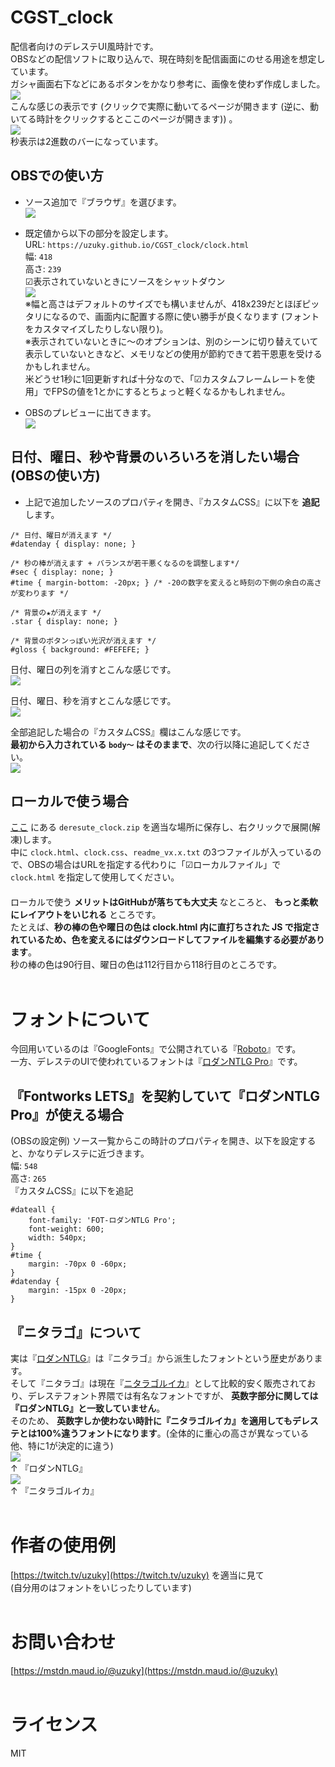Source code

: # CGST_clock
配信者向けのデレステUI風時計です。  
OBSなどの配信ソフトに取り込んで、現在時刻を配信画面にのせる用途を想定しています。  
ガシャ画面右下などにあるボタンをかなり参考に、画像を使わず作成しました。  
![](/readme_img/button.png)   
こんな感じの表示です (クリックで実際に動いてるページが開きます (逆に、動いてる時計をクリックするとここのページが開きます)) 。  
[![](/readme_img/clock.png)](https://uzuky.github.io/CGST_clock/clock.html)  
秒表示は2進数のバーになっています。  
  
## OBSでの使い方  
- ソース追加で『ブラウザ』を選びます。  
![](/readme_img/source.png)  

- 既定値から以下の部分を設定します。  
URL: `https://uzuky.github.io/CGST_clock/clock.html`  
幅: `418`  
高さ: `239`  
☑表示されていないときにソースをシャットダウン  
![](/readme_img/setting.png)  
※幅と高さはデフォルトのサイズでも構いませんが、418x239だとほぼピッタリになるので、画面内に配置する際に使い勝手が良くなります (フォントをカスタマイズしたりしない限り)。  
※表示されていないときに～のオプションは、別のシーンに切り替えていて表示していないときなど、メモリなどの使用が節約できて若干恩恵を受けるかもしれません。  
米どうせ1秒に1回更新すれば十分なので、「☑カスタムフレームレートを使用」でFPSの値を1とかにするとちょっと軽くなるかもしれません。

- OBSのプレビューに出てきます。  
![](/readme_img/preview.png)  
  
## 日付、曜日、秒や背景のいろいろを消したい場合(OBSの使い方)  
- 上記で追加したソースのプロパティを開き、『カスタムCSS』に以下を **追記** します。  
  
```
/* 日付、曜日が消えます */
#datenday { display: none; }

/* 秒の棒が消えます + バランスが若干悪くなるのを調整します*/
#sec { display: none; }
#time { margin-bottom: -20px; } /* -20の数字を変えると時刻の下側の余白の高さが変わります */

/* 背景の★が消えます */
.star { display: none; }

/* 背景のボタンっぽい光沢が消えます */
#gloss { background: #FEFEFE; }
```
  
日付、曜日の列を消すとこんな感じです。  
![](/readme_img/clock_nodate.png)  
  
日付、曜日、秒を消すとこんな感じです。  
![](/readme_img/clock_nodatesec.png)  

全部追記した場合の『カスタムCSS』欄はこんな感じです。  
**最初から入力されている `body～` はそのままで**、次の行以降に追記してください。  
![](/readme_img/customcss.png)
  
## ローカルで使う場合
[ここ](https://github.com/uzuky/CGST_clock/releases/) にある `deresute_clock.zip` を適当な場所に保存し、右クリックで展開(解凍)します。  
中に `clock.html`、`clock.css`、`readme_vx.x.txt` の3つファイルが入っているので、OBSの場合はURLを指定する代わりに「☑ローカルファイル」で `clock.html` を指定して使用してください。  
　  
ローカルで使う **メリットはGitHubが落ちても大丈夫** なところと、 **もっと柔軟にレイアウトをいじれる** ところです。  
たとえば、**秒の棒の色や曜日の色は clock.html 内に直打ちされた JS で指定されているため、色を変えるにはダウンロードしてファイルを編集する必要があります**。  
秒の棒の色は90行目、曜日の色は112行目から118行目のところです。  
<br>
  
# フォントについて
今回用いているのは『GoogleFonts』で公開されている『[Roboto](https://fonts.google.com/specimen/Roboto)』です。  
一方、デレステのUIで使われているフォントは『[ロダンNTLG Pro](https://lets.fontworks.co.jp/fonts/236)』です。  
  
## 『Fontworks LETS』を契約していて『ロダンNTLG Pro』が使える場合
(OBSの設定例) ソース一覧からこの時計のプロパティを開き、以下を設定すると、かなりデレステに近づきます。  
幅: `548`  
高さ: `265`   
『カスタムCSS』に以下を追記  
  
```
#dateall {
    font-family: 'FOT-ロダンNTLG Pro';
    font-weight: 600;
    width: 540px;
}
#time {
    margin: -70px 0 -60px;
}
#datenday {
    margin: -15px 0 -20px;
}
```
  
## 『ニタラゴ』について
実は『[ロダンNTLG](https://fontworks.co.jp/fontsearch/RodinNTLGPro-EB/)』は『ニタラゴ』から派生したフォントという歴史があります。  
そして『ニタラゴ』は現在『[ニタラゴルイカ](https://www.type-labo.jp/Hanpunitalago.html)』として比較的安く販売されており、デレステフォント界隈では有名なフォントですが、 **英数字部分に関しては『ロダンNTLG』と一致していません**。  
そのため、 **英数字しか使わない時計に『ニタラゴルイカ』を適用してもデレステとは100%違うフォントになります**。(全体的に重心の高さが異なっている他、特に1が決定的に違う)  
![](/readme_img/rodinntlgpro.png)  
↑ 『ロダンNTLG』  
![](/readme_img/nitalagoruika.png)  
↑ 『ニタラゴルイカ』  
<br>
  
# 作者の使用例
[https://twitch.tv/uzuky](https://twitch.tv/uzuky) を適当に見て  
(自分用のはフォントをいじったりしています)  
<br>
  
# お問い合わせ
[https://mstdn.maud.io/@uzuky](https://mstdn.maud.io/@uzuky)  
<br>
  
# ライセンス
MIT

──────────

How to complete this task - Verbatim output of every entry above is required, though pictures are to be left out.

Response box -
Source code

: # CGST_clock
配信者向けのデレステUI風時計です。  
OBSなどの配信ソフトに取り込んで、現在時刻を配信画面にのせる用途を想定しています。  
ガシャ画面右下などにあるボタンをかなり参考に、画像を使わず作成しました。  
![](/readme_img/button.png)   
こんな感じの表示です (クリックで実際に動いてるページが開きます (逆に、動いてる時計をクリックするとここのページが開きます)) 。  
[![](/readme_img/clock.png)](https://uzuky.github.io/CGST_clock/clock.html)  
秒表示は2進数のバーになっています。  
  
## OBSでの使い方  
- ソース追加で『ブラウザ』を選びます。  
![](/readme_img/source.png)  

- 既定値から以下の部分を設定します。  
URL: `https://uzuky.github.io/CGST_clock/clock.html`  
幅: `418`  
高さ: `239`  
☑表示されていないときにソースをシャットダウン  
![](/readme_img/setting.png)  
※幅と高さはデフォルトのサイズでも構いませんが、418x239だとほぼピッタリになるので、画面内に配置する際に使い勝手が良くなります (フォントをカスタマイズしたりしない限り)。  
※表示されていないときに～のオプションは、別のシーンに切り替えていて表示していないときなど、メモリなどの使用が節約できて若干恩恵を受けるかもしれません。  
米どうせ1秒に1回更新すれば十分なので、「☑カスタムフレームレートを使用」でFPSの値を1とかにするとちょっと軽くなるかもしれません。

- OBSのプレビューに出てきます。  
![](/readme_img/preview.png)  
  
## 日付、曜日、秒や背景のいろいろを消したい場合(OBSの使い方)  
- 上記で追加したソースのプロパティを開き、『カスタムCSS』に以下を **追記** します。  
  
```
/* 日付、曜日が消えます */
#datenday { display: none; }

/* 秒の棒が消えます + バランスが若干悪くなるのを調整します*/
#sec { display: none; }
#time { margin-bottom: -20px; } /* -20の数字を変えると時刻の下側の余白の高さが変わります */

/* 背景の★が消えます */
.star { display: none; }

/* 背景のボタンっぽい光沢が消えます */
#gloss { background: #FEFEFE; }
```
  
日付、曜日の列を消すとこんな感じです。  
![](/readme_img/clock_nodate.png)  
  
日付、曜日、秒を消すとこんな感じです。  
![](/readme_img/clock_nodatesec.png)  

全部追記した場合の『カスタムCSS』欄はこんな感じです。  
**最初から入力されている `body～` はそのままで**、次の行以降に追記してください。  
![](/readme_img/customcss.png)
  
## ローカルで使う場合
[ここ](https://github.com/uzuky/CGST_clock/releases/) にある `deresute_clock.zip` を適当な場所に保存し、右クリックで展開(解凍)します。  
中に `clock.html`、`clock.css`、`readme_vx.x.txt` の3つファイルが入っているので、OBSの場合はURLを指定する代わりに「☑ローカルファイル」で `clock.html` を指定して使用してください。  
　  
ローカルで使う **メリットはGitHubが落ちても大丈夫** なところと、 **もっと柔軟にレイアウトをいじれる** ところです。  
たとえば、**秒の棒の色や曜日の色は clock.html 内に直打ちされた JS で指定されているため、色を変えるにはダウンロードしてファイルを編集する必要があります**。  
秒の棒の色は90行目、曜日の色は112行目から118行目のところです。  
<br>
  
# フォントについて
今回用いているのは『GoogleFonts』で公開されている『[Roboto](https://fonts.google.com/specimen/Roboto)』です。  
一方、デレステのUIで使われているフォントは『[ロダンNTLG Pro](https://lets.fontworks.co.jp/fonts/236)』です。  
  
## 『Fontworks LETS』を契約していて『ロダンNTLG Pro』が使える場合
(OBSの設定例) ソース一覧からこの時計のプロパティを開き、以下を設定すると、かなりデレステに近づきます。  
幅: `548`  
高さ: `265`   
『カスタムCSS』に以下を追記  
  
```
#dateall {
    font-family: 'FOT-ロダンNTLG Pro';
    font-weight: 600;
    width: 540px;
}
#time {
    margin: -70px 0 -60px;
}
#datenday {
    margin: -15px 0 -20px;
}
```
  
## 『ニタラゴ』について
実は『[ロダンNTLG](https://fontworks.co.jp/fontsearch/RodinNTLGPro-EB/)』は『ニタラゴ』から派生したフォントという歴史があります。  
そして『ニタラゴ』は現在『[ニタラゴルイカ](https://www.type-labo.jp/Hanpunitalago.html)』として比較的安く販売されており、デレステフォント界隈では有名なフォントですが、 **英数字部分に関しては『ロダンNTLG』と一致していません**。  
そのため、 **英数字しか使わない時計に『ニタラゴルイカ』を適用してもデレステとは100%違うフォントになります**。(全体的に重心の高さが異なっている他、特に1が決定的に違う)  
![](/readme_img/rodinntlgpro.png)  
↑ 『ロダンNTLG』  
![](/readme_img/nitalagoruika.png)  
↑ 『ニタラゴルイカ』  
<br>
  
# 作者の使用例
[https://twitch.tv/uzuky](https://twitch.tv/uzuky) を適当に見て  
(自分用のはフォントをいじったりしています)  
<br>
  
# お問い合わせ
[https://mstdn.maud.io/@uzuky](https://mstdn.maud.io/@uzuky)  
<br>
  
# ライセンス
MIT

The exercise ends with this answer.